Precise Recognition of Palladium Through Interlaminar Chelation in a Covalent Organic Framework

Palladium isotopes as fission products in used nuclear fuel (UNF) represent precious alternative resources of this noble metal besides its natural reserves and therefore has a high extraction value. However, although solvent extraction of Pd from UNF has been considered for several decades, its practical use is still challenging mostly originating from the harsh fuel reprocessing conditions that lead to the extractant decomposition and the vast co-existing metal ions that depress the extraction efficiency. Herein, we present an interlayer synergistic binding strategy, a metal-recognition manner markedly deviating from chelation within a single ligand molecule in solvent extraction, for selective palladium chelation by a radiation-resistant and acid-stable salicylaldimine-based covalent organic framework (COF-TzDa), where the binding sites are pre-organized and spatially separated for the preference of Pd coordination between adjacent COF layers.
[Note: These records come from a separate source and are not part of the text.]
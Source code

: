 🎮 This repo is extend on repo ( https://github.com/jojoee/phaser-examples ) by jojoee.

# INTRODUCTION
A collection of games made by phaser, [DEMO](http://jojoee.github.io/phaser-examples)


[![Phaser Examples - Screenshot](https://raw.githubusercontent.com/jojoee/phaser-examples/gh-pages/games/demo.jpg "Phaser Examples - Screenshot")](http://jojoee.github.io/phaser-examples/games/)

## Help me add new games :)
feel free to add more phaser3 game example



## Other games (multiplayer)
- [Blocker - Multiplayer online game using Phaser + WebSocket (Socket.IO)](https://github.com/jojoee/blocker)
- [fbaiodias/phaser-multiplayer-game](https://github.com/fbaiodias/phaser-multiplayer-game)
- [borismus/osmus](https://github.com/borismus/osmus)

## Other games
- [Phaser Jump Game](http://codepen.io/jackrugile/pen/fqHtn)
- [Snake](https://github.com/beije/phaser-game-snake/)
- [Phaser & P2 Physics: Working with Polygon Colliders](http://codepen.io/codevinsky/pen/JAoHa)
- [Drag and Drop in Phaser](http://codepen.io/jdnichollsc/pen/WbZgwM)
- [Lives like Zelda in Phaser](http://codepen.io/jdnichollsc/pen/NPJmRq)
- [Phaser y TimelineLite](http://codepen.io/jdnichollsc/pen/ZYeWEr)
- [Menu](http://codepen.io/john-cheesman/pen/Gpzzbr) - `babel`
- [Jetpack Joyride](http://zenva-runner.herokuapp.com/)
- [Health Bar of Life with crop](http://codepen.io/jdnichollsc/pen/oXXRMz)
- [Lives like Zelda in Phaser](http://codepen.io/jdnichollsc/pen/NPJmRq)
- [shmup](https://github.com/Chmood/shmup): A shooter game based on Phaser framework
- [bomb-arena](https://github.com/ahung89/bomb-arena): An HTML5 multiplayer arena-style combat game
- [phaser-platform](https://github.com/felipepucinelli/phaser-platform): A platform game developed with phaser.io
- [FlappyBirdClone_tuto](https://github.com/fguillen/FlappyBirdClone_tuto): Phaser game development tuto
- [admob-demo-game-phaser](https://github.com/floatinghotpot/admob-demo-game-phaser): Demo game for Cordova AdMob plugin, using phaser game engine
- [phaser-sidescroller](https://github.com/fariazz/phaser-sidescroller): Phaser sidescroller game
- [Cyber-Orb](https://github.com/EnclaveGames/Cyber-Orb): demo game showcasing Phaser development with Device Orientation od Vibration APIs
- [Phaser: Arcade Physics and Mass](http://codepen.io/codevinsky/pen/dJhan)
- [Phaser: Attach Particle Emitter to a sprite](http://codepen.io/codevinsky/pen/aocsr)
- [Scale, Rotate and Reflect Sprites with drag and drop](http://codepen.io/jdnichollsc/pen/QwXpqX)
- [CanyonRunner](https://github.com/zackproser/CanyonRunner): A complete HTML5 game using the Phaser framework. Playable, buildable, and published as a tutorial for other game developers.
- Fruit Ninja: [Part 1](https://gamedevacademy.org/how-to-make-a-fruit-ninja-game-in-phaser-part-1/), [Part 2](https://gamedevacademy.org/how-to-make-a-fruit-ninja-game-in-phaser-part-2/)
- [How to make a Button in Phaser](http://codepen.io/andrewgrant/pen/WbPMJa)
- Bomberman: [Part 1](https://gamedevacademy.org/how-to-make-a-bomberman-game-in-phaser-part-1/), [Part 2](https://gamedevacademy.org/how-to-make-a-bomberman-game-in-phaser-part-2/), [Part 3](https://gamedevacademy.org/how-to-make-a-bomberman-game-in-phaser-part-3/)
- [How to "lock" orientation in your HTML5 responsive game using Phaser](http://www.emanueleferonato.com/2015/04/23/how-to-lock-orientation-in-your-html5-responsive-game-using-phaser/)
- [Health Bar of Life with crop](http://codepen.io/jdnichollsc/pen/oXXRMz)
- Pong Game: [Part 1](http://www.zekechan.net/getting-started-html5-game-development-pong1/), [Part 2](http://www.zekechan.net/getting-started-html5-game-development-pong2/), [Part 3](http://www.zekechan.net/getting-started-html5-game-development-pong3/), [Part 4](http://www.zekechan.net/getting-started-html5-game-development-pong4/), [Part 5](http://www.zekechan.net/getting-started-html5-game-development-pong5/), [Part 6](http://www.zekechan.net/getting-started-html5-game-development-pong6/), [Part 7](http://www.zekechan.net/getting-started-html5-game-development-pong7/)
COF-TzDa, as expected, shows ultrahigh extraction selectivity towards Pd ions both in static and dynamic conditions, primarily due to that the preorganized Pd-specific binding sites are less prone to match other undesired metal ions. Fast adsorption kinetics, high adsorption capacity (265.4 mg g-1), and more importantly one-round enrichment and purification of Pd from the simulated high level nuclear waste solution are unprecedentedly achieved. The powder X-ray diffraction analysis, X-ray photoelectron spectroscopy results, and in-depth density functional theory corroborate the interlayer synergistic binding to be the result of enol-to-keto tautomerization where oxygen donors from two adjacent layers work together in a cooperative fashion. This work demonstrates the feasibility of structure-engineering of framework materials in designing upgraded adsorbent for targeted guests.